* Work instruction
Search the material for "sqrt" and copy each line in which it is found.
BEGIN Record excerpts
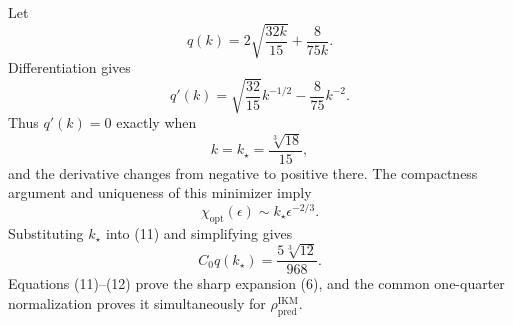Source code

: Let
\[
 q(k)=2\sqrt{\frac{32k}{15}}+\frac8{75k}.
\]
Differentiation gives
\[
 q'(k)=\sqrt{\frac{32}{15}}k^{-1/2}-\frac8{75}k^{-2}.
\]
Thus \(q'(k)=0\) exactly when
\[
 k=k_\star=\frac{\sqrt[3]{18}}{15},
\]
and the derivative changes from negative to positive there.  The compactness argument and uniqueness of this minimizer imply
\[
 \chi_{\mathrm{opt}}(\epsilon)\sim k_\star\epsilon^{-2/3}. \tag{12}
\]
Substituting \(k_\star\) into (11) and simplifying gives
\[
 C_0q(k_\star)=\frac{5\sqrt[3]{12}}{968}.
\]
Equations (11)--(12) prove the sharp expansion (6), and the common one-quarter normalization proves it simultaneously for \(\rho_{\mathrm{pred}}^{\mathrm{IKM}}\).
END Record excerpts
* Exercise solution
 q(k)=2\sqrt{\frac{32k}{15}}+\frac8{75k}.
 q'(k)=\sqrt{\frac{32}{15}}k^{-1/2}-\frac8{75}k^{-2}.
 k=k_\star=\frac{\sqrt[3]{18}}{15},
 C_0q(k_\star)=\frac{5\sqrt[3]{12}}{968}.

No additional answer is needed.